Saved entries
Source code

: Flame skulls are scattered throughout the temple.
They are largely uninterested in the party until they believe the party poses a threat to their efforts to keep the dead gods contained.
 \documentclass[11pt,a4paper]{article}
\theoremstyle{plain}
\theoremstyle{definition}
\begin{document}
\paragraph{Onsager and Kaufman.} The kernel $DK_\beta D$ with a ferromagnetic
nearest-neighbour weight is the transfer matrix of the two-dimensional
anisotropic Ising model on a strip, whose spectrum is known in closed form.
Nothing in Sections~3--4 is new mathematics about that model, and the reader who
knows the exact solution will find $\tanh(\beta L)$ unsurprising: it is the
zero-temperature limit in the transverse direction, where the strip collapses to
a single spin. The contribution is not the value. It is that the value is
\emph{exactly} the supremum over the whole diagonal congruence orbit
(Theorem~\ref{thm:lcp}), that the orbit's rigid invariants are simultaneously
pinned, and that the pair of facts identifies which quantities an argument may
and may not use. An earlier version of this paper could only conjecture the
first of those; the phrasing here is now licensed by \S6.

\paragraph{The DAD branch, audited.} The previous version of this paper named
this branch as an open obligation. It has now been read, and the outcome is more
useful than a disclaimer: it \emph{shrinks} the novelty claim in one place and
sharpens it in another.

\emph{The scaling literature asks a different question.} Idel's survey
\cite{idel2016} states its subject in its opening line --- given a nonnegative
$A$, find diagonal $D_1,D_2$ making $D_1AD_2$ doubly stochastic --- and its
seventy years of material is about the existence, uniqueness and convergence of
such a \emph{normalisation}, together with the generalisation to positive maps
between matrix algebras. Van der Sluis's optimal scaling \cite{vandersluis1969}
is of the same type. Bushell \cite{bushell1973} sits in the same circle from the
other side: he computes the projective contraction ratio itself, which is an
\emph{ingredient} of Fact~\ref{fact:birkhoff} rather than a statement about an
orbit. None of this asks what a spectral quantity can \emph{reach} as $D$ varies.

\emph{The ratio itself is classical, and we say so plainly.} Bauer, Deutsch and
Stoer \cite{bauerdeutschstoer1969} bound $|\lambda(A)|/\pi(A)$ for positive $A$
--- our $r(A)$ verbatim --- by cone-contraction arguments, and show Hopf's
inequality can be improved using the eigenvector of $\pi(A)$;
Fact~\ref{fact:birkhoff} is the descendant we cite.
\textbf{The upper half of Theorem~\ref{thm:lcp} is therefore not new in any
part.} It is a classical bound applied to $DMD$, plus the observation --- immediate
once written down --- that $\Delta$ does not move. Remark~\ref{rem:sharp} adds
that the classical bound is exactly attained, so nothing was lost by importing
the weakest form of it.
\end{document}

_WHAT THE EXERCISE ASKS_
Among the entries above, the line containing "Nothing in Sections~3--4", the line containing "zero-temperature limit in", and all lines between them are to be restated word for word; nothing else belongs in the reply.

_FINISHED TASK_
Nothing in Sections~3--4 is new mathematics about that model, and the reader who
knows the exact solution will find $\tanh(\beta L)$ unsurprising: it is the
zero-temperature limit in the transverse direction, where the strip collapses to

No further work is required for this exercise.